#### [Task to carry out]
Please copy every line of the data in which the string "this" appears.

#### [Saved data entries]
****************

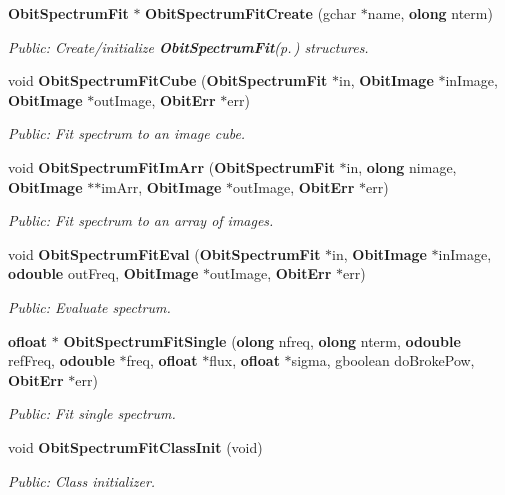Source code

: \begin{CompactItemize}
{\bf Obit\-Spectrum\-Fit} $\ast$ {\bf Obit\-Spectrum\-Fit\-Create} (gchar $\ast$name, {\bf olong} nterm)
\begin{CompactList}\small\item\em Public: Create/initialize {\bf Obit\-Spectrum\-Fit}{\rm (p.\,\pageref{structObitSpectrumFit})} structures. \item\end{CompactList}\item 
void {\bf Obit\-Spectrum\-Fit\-Cube} ({\bf Obit\-Spectrum\-Fit} $\ast$in, {\bf Obit\-Image} $\ast$in\-Image, {\bf Obit\-Image} $\ast$out\-Image, {\bf Obit\-Err} $\ast$err)
\begin{CompactList}\small\item\em Public: Fit spectrum to an image cube. \item\end{CompactList}\item 
void {\bf Obit\-Spectrum\-Fit\-Im\-Arr} ({\bf Obit\-Spectrum\-Fit} $\ast$in, {\bf olong} nimage, {\bf Obit\-Image} $\ast$$\ast$im\-Arr, {\bf Obit\-Image} $\ast$out\-Image, {\bf Obit\-Err} $\ast$err)
\begin{CompactList}\small\item\em Public: Fit spectrum to an array of images. \item\end{CompactList}\item 
void {\bf Obit\-Spectrum\-Fit\-Eval} ({\bf Obit\-Spectrum\-Fit} $\ast$in, {\bf Obit\-Image} $\ast$in\-Image, {\bf odouble} out\-Freq, {\bf Obit\-Image} $\ast$out\-Image, {\bf Obit\-Err} $\ast$err)
\begin{CompactList}\small\item\em Public: Evaluate spectrum. \item\end{CompactList}\item 
{\bf ofloat} $\ast$ {\bf Obit\-Spectrum\-Fit\-Single} ({\bf olong} nfreq, {\bf olong} nterm, {\bf odouble} ref\-Freq, {\bf odouble} $\ast$freq, {\bf ofloat} $\ast$flux, {\bf ofloat} $\ast$sigma, gboolean do\-Broke\-Pow, {\bf Obit\-Err} $\ast$err)
\begin{CompactList}\small\item\em Public: Fit single spectrum. \item\end{CompactList}\item 
void {\bf Obit\-Spectrum\-Fit\-Class\-Init} (void)
\begin{CompactList}\small\item\em Public: Class initializer. \item\end{CompactList}\end{CompactItemize}


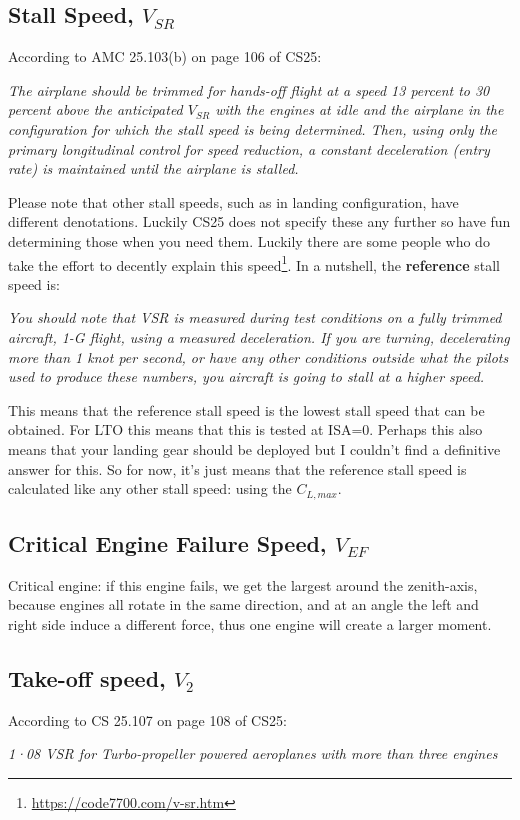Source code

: \subsection{Stall Speed, $V_{SR}$}
According to AMC 25.103(b) on page 106 of CS25:
\begin{center}
    \textit{The airplane should be trimmed for hands-off flight at a speed 13 percent to 30 percent above the anticipated $V_{SR}$ with the engines at idle and the airplane in the configuration for which the stall speed is being determined. Then, using only the primary longitudinal control for speed reduction, a constant deceleration (entry rate) is maintained until the airplane is stalled.}
\end{center}
Please note that other stall speeds, such as in landing configuration, have different denotations. Luckily CS25 does not specify these any further so have fun determining those when you need them. Luckily there are some people who do take the effort to decently explain this speed\footnote{\url{https://code7700.com/v-sr.htm}}. In a nutshell, the \textbf{reference} stall speed is:
\begin{center}
    \textit{You should note that VSR is measured during test conditions on a fully trimmed aircraft, 1-G flight, using a measured deceleration. If you are turning, decelerating more than 1 knot per second, or have any other conditions outside what the pilots used to produce these numbers, you aircraft is going to stall at a higher speed.}
\end{center}
This means that the reference stall speed is the lowest stall speed that can be obtained. For LTO this means that this is tested at ISA=0. Perhaps this also means that your landing gear should be deployed but I couldn't find a definitive answer for this. So for now, it's just means that the reference stall speed is calculated like any other stall speed: using the $C_{L,max}$. 

\subsection{Critical Engine Failure Speed, $V_{EF}$}
Critical engine: if this engine fails, we get the largest around the zenith-axis, because engines all rotate in the same direction, and at an angle the left and right side induce a different force, thus one engine will create a larger moment.

\subsection{Take-off speed, $V_2$}
According to CS 25.107 on page 108 of CS25:
\begin{center}
    \textit{1·08 VSR for Turbo-propeller powered aeroplanes with more than three engines}
\end{center}

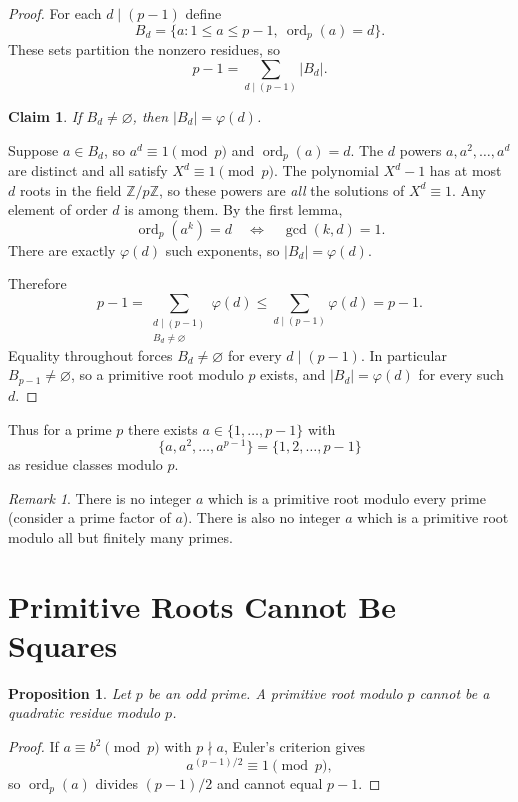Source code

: \documentclass[11pt]{article}
\newtheorem{proposition}[theorem]{Proposition}
\newtheorem{claim}[theorem]{Claim}
\theoremstyle{remark}
\newtheorem*{remark}{Remark}
\DeclareMathOperator{\gcdop}{gcd}
\DeclareMathOperator{\ord}{ord}
\newcommand{\Z}{\mathbb Z}
\newcommand{\phiE}{\varphi}
\begin{document}
\begin{proof}
For each $d\mid(p-1)$ define
\[
    B_d=\{a:1\le a\le p-1,\ \ord_p(a)=d\}.
\]
These sets partition the nonzero residues, so
\[
    p-1=\sum_{d\mid(p-1)}|B_d|.
\]

\begin{claim}
If $B_d\neq\varnothing$, then $|B_d|=\phiE(d)$.
\end{claim}

Suppose $a\in B_d$, so $a^d\equiv 1\pmod p$ and $\ord_p(a)=d$. The $d$
powers $a,a^2,\ldots,a^d$ are distinct and all satisfy $X^d\equiv 1\pmod p$.
The polynomial $X^d-1$ has at most $d$ roots in the field $\Z/p\Z$, so these
powers are \emph{all} the solutions of $X^d\equiv 1$. Any element of order
$d$ is among them. By the first lemma,
\[
    \ord_p(a^k)=d
    \quad\Longleftrightarrow\quad
    \gcdop(k,d)=1.
\]
There are exactly $\phiE(d)$ such exponents, so $|B_d|=\phiE(d)$.

Therefore
\[
    p-1
    =
    \sum_{\substack{d\mid(p-1)\\ B_d\neq\varnothing}}\phiE(d)
    \le
    \sum_{d\mid(p-1)}\phiE(d)
    =p-1.
\]
Equality throughout forces $B_d\neq\varnothing$ for every $d\mid(p-1)$. In
particular $B_{p-1}\neq\varnothing$, so a primitive root modulo $p$ exists,
and $|B_d|=\phiE(d)$ for every such $d$.
\end{proof}

Thus for a prime $p$ there exists $a\in\{1,\ldots,p-1\}$ with
\[
    \{a,a^2,\ldots,a^{p-1}\}=\{1,2,\ldots,p-1\}
\]
as residue classes modulo $p$.

\begin{remark}
There is no integer $a$ which is a primitive root modulo every prime
(consider a prime factor of $a$). There is also no integer $a$ which is a
primitive root modulo all but finitely many primes.
\end{remark}

\section{Primitive Roots Cannot Be Squares}

\begin{proposition}
Let $p$ be an odd prime. A primitive root modulo $p$ cannot be a quadratic
residue modulo $p$.
\end{proposition}

\begin{proof}
If $a\equiv b^2\pmod p$ with $p\nmid a$, Euler's criterion gives
\[
    a^{(p-1)/2}\equiv 1\pmod p,
\]
so $\ord_p(a)$ divides $(p-1)/2$ and cannot equal $p-1$.
\end{proof}
\end{document}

****************

#### [Answer to the problem]
Please note that other stall speeds, such as in landing configuration, have different denotations. Luckily CS25 does not specify these any further so have fun determining those when you need them. Luckily there are some people who do take the effort to decently explain this speed\footnote{\url{https://code7700.com/v-sr.htm}}. In a nutshell, the \textbf{reference} stall speed is:
This means that the reference stall speed is the lowest stall speed that can be obtained. For LTO this means that this is tested at ISA=0. Perhaps this also means that your landing gear should be deployed but I couldn't find a definitive answer for this. So for now, it's just means that the reference stall speed is calculated like any other stall speed: using the $C_{L,max}$. 
Critical engine: if this engine fails, we get the largest around the zenith-axis, because engines all rotate in the same direction, and at an angle the left and right side induce a different force, thus one engine will create a larger moment.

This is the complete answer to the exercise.